| Assignment |
Which lines of the material contain the word "application"? Show each one.

| Data under study |
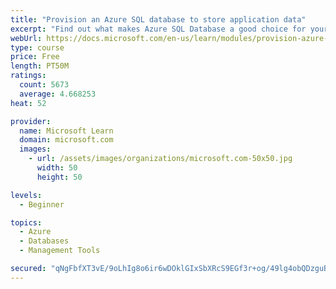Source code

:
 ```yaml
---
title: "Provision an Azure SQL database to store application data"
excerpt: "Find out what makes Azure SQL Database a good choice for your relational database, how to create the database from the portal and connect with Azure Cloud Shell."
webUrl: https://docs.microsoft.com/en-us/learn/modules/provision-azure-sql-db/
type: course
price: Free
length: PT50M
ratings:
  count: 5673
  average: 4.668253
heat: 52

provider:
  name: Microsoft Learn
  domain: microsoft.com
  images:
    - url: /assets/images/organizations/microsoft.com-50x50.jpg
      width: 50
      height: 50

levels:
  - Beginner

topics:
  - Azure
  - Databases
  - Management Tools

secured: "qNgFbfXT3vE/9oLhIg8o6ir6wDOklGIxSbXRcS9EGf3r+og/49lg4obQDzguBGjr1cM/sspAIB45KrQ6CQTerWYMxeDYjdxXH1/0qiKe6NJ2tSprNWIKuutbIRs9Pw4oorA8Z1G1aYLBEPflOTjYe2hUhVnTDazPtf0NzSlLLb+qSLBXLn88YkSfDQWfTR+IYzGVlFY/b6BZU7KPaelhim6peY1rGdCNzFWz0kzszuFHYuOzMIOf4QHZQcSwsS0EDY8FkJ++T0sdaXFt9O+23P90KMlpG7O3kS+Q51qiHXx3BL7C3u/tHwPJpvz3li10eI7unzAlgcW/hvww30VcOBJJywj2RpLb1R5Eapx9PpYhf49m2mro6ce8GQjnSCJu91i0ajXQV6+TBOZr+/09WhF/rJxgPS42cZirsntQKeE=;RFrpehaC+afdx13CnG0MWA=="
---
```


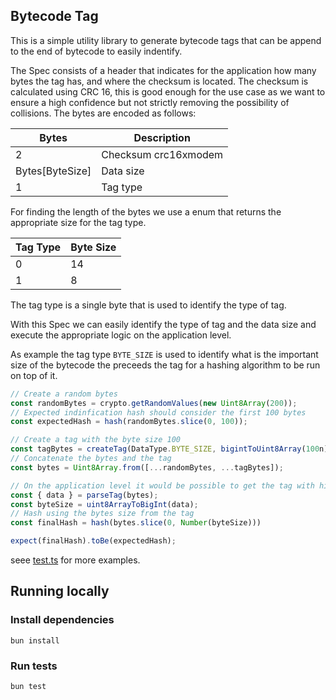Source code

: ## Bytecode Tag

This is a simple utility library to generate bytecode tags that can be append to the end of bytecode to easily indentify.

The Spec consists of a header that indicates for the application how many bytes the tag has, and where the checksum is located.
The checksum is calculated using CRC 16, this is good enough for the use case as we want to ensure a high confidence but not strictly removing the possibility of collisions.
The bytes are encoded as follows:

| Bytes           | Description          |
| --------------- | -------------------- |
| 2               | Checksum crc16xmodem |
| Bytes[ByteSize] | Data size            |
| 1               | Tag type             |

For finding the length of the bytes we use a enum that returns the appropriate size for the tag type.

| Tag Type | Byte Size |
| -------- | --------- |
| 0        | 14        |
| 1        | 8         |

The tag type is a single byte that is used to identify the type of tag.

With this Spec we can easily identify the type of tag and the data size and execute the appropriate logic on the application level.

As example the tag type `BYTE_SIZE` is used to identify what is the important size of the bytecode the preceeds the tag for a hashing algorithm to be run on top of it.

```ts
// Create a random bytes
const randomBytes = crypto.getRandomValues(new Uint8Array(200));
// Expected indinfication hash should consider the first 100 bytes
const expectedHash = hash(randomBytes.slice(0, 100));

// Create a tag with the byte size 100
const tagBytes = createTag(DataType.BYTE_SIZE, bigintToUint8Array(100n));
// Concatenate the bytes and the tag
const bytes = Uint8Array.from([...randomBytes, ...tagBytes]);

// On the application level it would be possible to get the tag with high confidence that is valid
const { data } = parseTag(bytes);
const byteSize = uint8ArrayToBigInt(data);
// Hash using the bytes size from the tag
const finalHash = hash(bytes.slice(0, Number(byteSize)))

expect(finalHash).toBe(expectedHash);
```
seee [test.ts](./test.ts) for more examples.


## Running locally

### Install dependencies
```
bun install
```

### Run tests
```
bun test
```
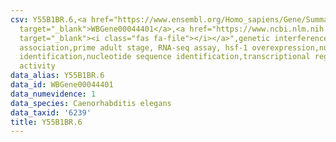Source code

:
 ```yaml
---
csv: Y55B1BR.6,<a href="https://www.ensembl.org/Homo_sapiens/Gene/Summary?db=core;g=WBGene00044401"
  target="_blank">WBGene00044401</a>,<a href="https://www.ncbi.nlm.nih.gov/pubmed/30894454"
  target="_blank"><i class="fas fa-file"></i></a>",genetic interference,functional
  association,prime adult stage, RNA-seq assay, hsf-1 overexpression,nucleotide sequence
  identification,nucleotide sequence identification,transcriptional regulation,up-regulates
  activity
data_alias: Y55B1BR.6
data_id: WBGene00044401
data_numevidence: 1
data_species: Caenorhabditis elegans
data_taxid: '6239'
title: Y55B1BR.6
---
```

| Task output |
title: "Provision an Azure SQL database to store application data"
The Spec consists of a header that indicates for the application how many bytes the tag has, and where the checksum is located.
With this Spec we can easily identify the type of tag and the data size and execute the appropriate logic on the application level.
// On the application level it would be possible to get the tag with high confidence that is valid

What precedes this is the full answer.